> WHAT TO DO:
In your copy of the data, include no pictures and alter nothing else.

========

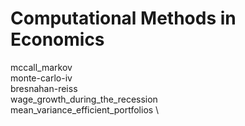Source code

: # Computational Methods in Economics

mccall_markov \
monte-carlo-iv \
bresnahan-reiss \
wage_growth_during_the_recession \
mean_variance_efficient_portfolios \
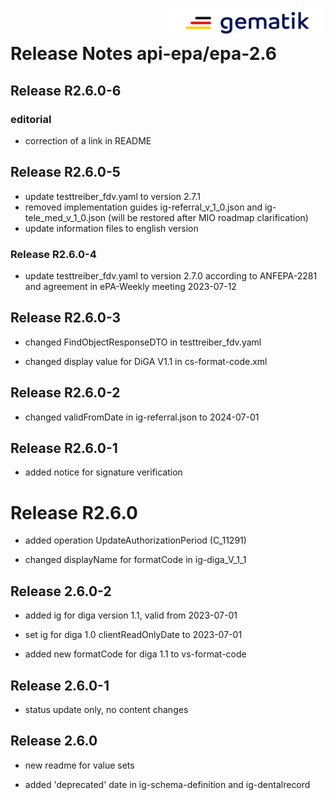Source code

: <img align="right" width="250" height="47" src="images/Gematik_Logo_Flag_With_Background.png"/> <br/>    
 
# Release Notes api-epa/epa-2.6
## Release R2.6.0-6
### editorial
- correction of a link in README
## Release R2.6.0-5

- update testtreiber_fdv.yaml to version 2.7.1
- removed implementation guides ig-referral_v_1_0.json and ig-tele_med_v_1_0.json (will be restored after MIO roadmap clarification)
- update information files to english version

### Release R2.6.0-4
- update testtreiber_fdv.yaml to version 2.7.0 according to ANFEPA-2281 and agreement in ePA-Weekly meeting 2023-07-12

## Release R2.6.0-3
- changed FindObjectResponseDTO in testtreiber_fdv.yaml

- changed display value for DiGA V1.1 in cs-format-code.xml

## Release R2.6.0-2
- changed validFromDate in ig-referral.json to 2024-07-01

## Release R2.6.0-1
- added notice for signature verification

# Release R2.6.0
- added operation UpdateAuthorizationPeriod (C_11291)

- changed displayName for formatCode in ig-diga_V_1_1

## Release 2.6.0-2
- added ig for diga version 1.1, valid from 2023-07-01

- set ig for diga 1.0 clientReadOnlyDate to 2023-07-01

- added new formatCode for diga 1.1 to vs-format-code

## Release 2.6.0-1
- status update only, no content changes

## Release 2.6.0
- new readme for value sets

- added 'deprecated' date in ig-schema-definition and ig-dentalrecord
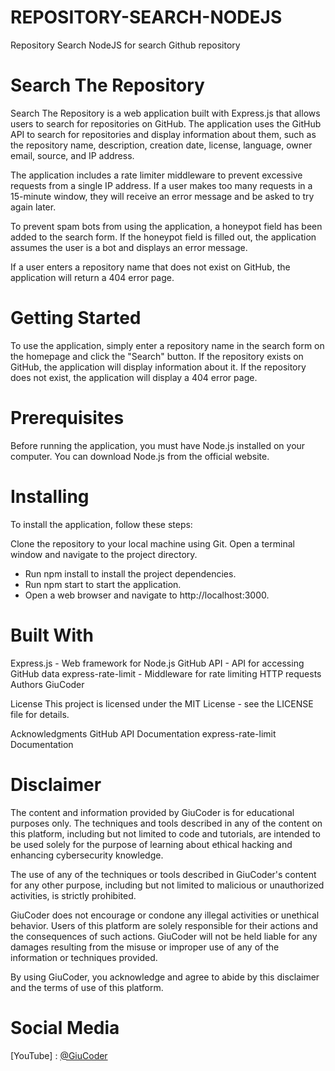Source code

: # REPOSITORY-SEARCH-NODEJS
Repository Search NodeJS for search Github repository


# Search The Repository

Search The Repository is a web application built with Express.js that allows users to search for repositories on GitHub. The application uses the GitHub API to search for repositories and display information about them, such as the repository name, description, creation date, license, language, owner email, source, and IP address.

The application includes a rate limiter middleware to prevent excessive requests from a single IP address. If a user makes too many requests in a 15-minute window, they will receive an error message and be asked to try again later.

To prevent spam bots from using the application, a honeypot field has been added to the search form. If the honeypot field is filled out, the application assumes the user is a bot and displays an error message.

If a user enters a repository name that does not exist on GitHub, the application will return a 404 error page.

# Getting Started

To use the application, simply enter a repository name in the search form on the homepage and click the "Search" button. If the repository exists on GitHub, the application will display information about it. If the repository does not exist, the application will display a 404 error page.

# Prerequisites

Before running the application, you must have Node.js installed on your computer. You can download Node.js from the official website.

# Installing

To install the application, follow these steps:

Clone the repository to your local machine using Git.
Open a terminal window and navigate to the project directory.
- Run npm install to install the project dependencies.
- Run npm start to start the application.
- Open a web browser and navigate to http://localhost:3000.
# Built With
Express.js - Web framework for Node.js
GitHub API - API for accessing GitHub data
express-rate-limit - Middleware for rate limiting HTTP requests
Authors
GiuCoder

License
This project is licensed under the MIT License - see the LICENSE file for details.

Acknowledgments
GitHub API Documentation
express-rate-limit Documentation


# Disclaimer

The content and information provided by GiuCoder is for educational purposes only. The techniques and tools described in any of the content on this platform, including but not limited to code and tutorials, are intended to be used solely for the purpose of learning about ethical hacking and enhancing cybersecurity knowledge.

The use of any of the techniques or tools described in GiuCoder's content for any other purpose, including but not limited to malicious or unauthorized activities, is strictly prohibited.

GiuCoder does not encourage or condone any illegal activities or unethical behavior. Users of this platform are solely responsible for their actions and the consequences of such actions. GiuCoder will not be held liable for any damages resulting from the misuse or improper use of any of the information or techniques provided.

By using GiuCoder, you acknowledge and agree to abide by this disclaimer and the terms of use of this platform.

# Social Media

[YouTube] : [@GiuCoder](https://www.youtube.com/channel/UCFH1zkg-QNOCk-c6mfUgCjA)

========

> SOLUTION:
Source code

: # Computational Methods in Economics

mccall_markov \
monte-carlo-iv \
bresnahan-reiss \
wage_growth_during_the_recession \
mean_variance_efficient_portfolios \
Source code

: <img align="right" width="250" height="47" src="images/Gematik_Logo_Flag_With_Background.png"/> <br/>    
 
# Release Notes api-epa/epa-2.6
## Release R2.6.0-6
### editorial
- correction of a link in README
## Release R2.6.0-5

- update testtreiber_fdv.yaml to version 2.7.1
- removed implementation guides ig-referral_v_1_0.json and ig-tele_med_v_1_0.json (will be restored after MIO roadmap clarification)
- update information files to english version

### Release R2.6.0-4
- update testtreiber_fdv.yaml to version 2.7.0 according to ANFEPA-2281 and agreement in ePA-Weekly meeting 2023-07-12

## Release R2.6.0-3
- changed FindObjectResponseDTO in testtreiber_fdv.yaml

- changed display value for DiGA V1.1 in cs-format-code.xml

## Release R2.6.0-2
- changed validFromDate in ig-referral.json to 2024-07-01

## Release R2.6.0-1
- added notice for signature verification

# Release R2.6.0
- added operation UpdateAuthorizationPeriod (C_11291)

- changed displayName for formatCode in ig-diga_V_1_1

## Release 2.6.0-2
- added ig for diga version 1.1, valid from 2023-07-01

- set ig for diga 1.0 clientReadOnlyDate to 2023-07-01

- added new formatCode for diga 1.1 to vs-format-code

## Release 2.6.0-1
- status update only, no content changes

## Release 2.6.0
- new readme for value sets

- added 'deprecated' date in ig-schema-definition and ig-dentalrecord
Source code

: # REPOSITORY-SEARCH-NODEJS
Repository Search NodeJS for search Github repository


# Search The Repository

Search The Repository is a web application built with Express.js that allows users to search for repositories on GitHub. The application uses the GitHub API to search for repositories and display information about them, such as the repository name, description, creation date, license, language, owner email, source, and IP address.

The application includes a rate limiter middleware to prevent excessive requests from a single IP address. If a user makes too many requests in a 15-minute window, they will receive an error message and be asked to try again later.

To prevent spam bots from using the application, a honeypot field has been added to the search form. If the honeypot field is filled out, the application assumes the user is a bot and displays an error message.

If a user enters a repository name that does not exist on GitHub, the application will return a 404 error page.

# Getting Started

To use the application, simply enter a repository name in the search form on the homepage and click the "Search" button. If the repository exists on GitHub, the application will display information about it. If the repository does not exist, the application will display a 404 error page.

# Prerequisites

Before running the application, you must have Node.js installed on your computer. You can download Node.js from the official website.

# Installing

To install the application, follow these steps:

Clone the repository to your local machine using Git.
Open a terminal window and navigate to the project directory.
- Run npm install to install the project dependencies.
- Run npm start to start the application.
- Open a web browser and navigate to http://localhost:3000.
# Built With
Express.js - Web framework for Node.js
GitHub API - API for accessing GitHub data
express-rate-limit - Middleware for rate limiting HTTP requests
Authors
GiuCoder

License
This project is licensed under the MIT License - see the LICENSE file for details.

Acknowledgments
GitHub API Documentation
express-rate-limit Documentation


# Disclaimer

The content and information provided by GiuCoder is for educational purposes only. The techniques and tools described in any of the content on this platform, including but not limited to code and tutorials, are intended to be used solely for the purpose of learning about ethical hacking and enhancing cybersecurity knowledge.

The use of any of the techniques or tools described in GiuCoder's content for any other purpose, including but not limited to malicious or unauthorized activities, is strictly prohibited.

GiuCoder does not encourage or condone any illegal activities or unethical behavior. Users of this platform are solely responsible for their actions and the consequences of such actions. GiuCoder will not be held liable for any damages resulting from the misuse or improper use of any of the information or techniques provided.

By using GiuCoder, you acknowledge and agree to abide by this disclaimer and the terms of use of this platform.

# Social Media

[YouTube] : [@GiuCoder](https://www.youtube.com/channel/UCFH1zkg-QNOCk-c6mfUgCjA)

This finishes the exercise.